To do: The required result is every line of the records that includes "holomorphic".

Exercise inputs:
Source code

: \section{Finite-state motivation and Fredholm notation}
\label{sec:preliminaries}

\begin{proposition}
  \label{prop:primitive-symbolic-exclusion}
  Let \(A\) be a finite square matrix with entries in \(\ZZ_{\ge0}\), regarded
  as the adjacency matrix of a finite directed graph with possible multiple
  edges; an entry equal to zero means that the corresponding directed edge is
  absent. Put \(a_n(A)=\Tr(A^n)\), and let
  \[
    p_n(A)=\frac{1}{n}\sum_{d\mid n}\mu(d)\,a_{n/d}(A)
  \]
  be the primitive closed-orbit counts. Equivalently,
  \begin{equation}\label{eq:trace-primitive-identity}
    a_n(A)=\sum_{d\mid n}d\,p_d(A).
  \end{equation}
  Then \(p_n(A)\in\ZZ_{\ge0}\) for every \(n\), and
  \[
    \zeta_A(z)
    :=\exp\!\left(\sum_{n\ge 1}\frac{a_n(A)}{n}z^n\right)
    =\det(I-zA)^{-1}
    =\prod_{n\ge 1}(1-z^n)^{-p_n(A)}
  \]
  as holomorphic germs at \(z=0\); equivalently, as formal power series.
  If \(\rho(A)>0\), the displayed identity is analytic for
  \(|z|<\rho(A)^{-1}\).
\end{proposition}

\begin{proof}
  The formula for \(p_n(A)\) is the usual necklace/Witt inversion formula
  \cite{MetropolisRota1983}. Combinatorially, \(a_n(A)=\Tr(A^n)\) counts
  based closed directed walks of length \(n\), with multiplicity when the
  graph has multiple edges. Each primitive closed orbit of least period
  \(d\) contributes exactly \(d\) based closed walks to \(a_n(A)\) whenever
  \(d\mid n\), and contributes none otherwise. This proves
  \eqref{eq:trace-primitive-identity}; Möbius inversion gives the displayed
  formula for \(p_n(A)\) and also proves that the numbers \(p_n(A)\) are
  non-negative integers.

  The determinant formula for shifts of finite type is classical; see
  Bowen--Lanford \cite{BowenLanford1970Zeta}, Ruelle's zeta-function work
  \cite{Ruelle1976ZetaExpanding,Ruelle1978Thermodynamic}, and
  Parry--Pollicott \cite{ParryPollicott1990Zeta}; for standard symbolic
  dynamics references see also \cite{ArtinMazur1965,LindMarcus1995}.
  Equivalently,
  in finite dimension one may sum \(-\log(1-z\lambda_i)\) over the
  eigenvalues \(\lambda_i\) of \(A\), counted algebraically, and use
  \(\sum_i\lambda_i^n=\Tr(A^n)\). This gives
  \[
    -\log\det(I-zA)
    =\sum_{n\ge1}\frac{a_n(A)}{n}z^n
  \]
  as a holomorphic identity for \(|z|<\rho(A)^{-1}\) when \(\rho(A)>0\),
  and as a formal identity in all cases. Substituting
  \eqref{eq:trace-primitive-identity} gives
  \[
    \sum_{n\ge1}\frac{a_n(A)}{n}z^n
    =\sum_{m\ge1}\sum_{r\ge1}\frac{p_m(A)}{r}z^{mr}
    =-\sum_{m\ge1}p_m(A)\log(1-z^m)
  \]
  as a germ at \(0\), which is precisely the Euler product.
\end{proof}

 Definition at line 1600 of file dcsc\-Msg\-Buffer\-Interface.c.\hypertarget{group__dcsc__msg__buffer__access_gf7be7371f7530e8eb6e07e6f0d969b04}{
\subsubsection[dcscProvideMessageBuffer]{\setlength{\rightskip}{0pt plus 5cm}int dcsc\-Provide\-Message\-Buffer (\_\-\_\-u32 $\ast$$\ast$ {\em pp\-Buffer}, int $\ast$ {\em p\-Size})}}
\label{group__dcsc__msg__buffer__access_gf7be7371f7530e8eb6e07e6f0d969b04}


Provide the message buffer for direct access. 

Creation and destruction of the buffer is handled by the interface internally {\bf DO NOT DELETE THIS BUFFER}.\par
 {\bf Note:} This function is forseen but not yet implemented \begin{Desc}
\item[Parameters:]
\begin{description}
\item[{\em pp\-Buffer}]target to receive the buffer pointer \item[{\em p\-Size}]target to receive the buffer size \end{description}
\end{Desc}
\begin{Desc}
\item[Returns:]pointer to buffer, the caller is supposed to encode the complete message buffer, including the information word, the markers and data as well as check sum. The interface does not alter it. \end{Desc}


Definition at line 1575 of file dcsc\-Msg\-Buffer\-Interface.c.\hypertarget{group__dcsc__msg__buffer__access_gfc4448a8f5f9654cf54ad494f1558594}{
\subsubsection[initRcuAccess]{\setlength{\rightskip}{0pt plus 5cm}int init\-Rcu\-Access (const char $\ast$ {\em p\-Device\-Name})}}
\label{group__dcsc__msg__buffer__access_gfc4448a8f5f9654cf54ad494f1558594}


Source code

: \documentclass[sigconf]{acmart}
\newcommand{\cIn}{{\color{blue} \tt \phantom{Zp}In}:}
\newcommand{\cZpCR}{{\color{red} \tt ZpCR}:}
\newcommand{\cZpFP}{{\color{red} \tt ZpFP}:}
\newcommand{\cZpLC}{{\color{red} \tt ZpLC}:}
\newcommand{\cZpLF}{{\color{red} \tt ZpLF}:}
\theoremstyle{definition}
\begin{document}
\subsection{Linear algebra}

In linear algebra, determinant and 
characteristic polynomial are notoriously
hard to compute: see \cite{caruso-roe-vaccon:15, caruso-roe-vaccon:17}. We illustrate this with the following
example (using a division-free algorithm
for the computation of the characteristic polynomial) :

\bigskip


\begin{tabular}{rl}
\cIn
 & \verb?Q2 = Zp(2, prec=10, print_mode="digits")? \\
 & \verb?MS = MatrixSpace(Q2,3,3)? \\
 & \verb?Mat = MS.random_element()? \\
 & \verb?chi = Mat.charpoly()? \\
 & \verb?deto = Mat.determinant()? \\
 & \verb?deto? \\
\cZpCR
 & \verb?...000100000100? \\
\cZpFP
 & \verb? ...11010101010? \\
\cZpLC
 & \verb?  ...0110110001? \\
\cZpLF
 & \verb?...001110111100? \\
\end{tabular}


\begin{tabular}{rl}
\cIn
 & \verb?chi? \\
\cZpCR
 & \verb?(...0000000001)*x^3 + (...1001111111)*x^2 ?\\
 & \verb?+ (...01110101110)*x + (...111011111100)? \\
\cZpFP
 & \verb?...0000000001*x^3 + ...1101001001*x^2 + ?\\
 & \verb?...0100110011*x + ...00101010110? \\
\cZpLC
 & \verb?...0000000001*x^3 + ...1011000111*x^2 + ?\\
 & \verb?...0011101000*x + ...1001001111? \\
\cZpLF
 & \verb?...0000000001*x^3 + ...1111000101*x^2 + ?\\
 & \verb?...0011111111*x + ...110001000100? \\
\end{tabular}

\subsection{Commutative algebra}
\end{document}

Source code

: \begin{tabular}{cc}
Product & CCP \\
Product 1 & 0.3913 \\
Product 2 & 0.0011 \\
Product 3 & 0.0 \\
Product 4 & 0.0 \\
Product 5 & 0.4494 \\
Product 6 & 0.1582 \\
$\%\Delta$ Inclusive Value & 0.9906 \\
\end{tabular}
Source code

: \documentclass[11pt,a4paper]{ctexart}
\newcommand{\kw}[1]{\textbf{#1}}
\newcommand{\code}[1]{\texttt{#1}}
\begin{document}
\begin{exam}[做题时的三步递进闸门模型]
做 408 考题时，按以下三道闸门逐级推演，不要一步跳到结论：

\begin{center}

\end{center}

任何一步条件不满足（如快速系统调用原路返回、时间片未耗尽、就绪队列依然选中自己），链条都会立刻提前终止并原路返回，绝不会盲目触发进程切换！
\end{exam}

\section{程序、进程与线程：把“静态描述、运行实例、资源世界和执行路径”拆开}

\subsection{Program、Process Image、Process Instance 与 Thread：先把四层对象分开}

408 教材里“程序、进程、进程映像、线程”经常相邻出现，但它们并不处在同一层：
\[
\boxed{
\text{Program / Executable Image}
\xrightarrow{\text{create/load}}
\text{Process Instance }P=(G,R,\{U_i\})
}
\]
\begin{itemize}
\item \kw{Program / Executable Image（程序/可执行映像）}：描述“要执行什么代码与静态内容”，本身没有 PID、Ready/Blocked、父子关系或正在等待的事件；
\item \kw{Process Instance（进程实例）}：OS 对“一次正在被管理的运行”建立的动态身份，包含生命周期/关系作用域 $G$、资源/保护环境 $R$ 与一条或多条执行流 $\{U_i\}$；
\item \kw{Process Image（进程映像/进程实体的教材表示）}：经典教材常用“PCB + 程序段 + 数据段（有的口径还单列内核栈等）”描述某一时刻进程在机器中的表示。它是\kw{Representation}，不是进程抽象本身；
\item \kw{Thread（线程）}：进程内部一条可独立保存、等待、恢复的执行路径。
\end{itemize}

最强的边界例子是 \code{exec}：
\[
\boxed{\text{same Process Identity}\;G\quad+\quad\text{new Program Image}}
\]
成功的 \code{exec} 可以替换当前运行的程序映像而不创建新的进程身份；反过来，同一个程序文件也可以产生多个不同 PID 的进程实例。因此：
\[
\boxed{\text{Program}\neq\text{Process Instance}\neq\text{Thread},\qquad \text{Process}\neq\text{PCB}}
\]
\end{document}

Written answer:
  as holomorphic germs at \(z=0\); equivalently, as formal power series.
  as a holomorphic identity for \(|z|<\rho(A)^{-1}\) when \(\rho(A)>0\),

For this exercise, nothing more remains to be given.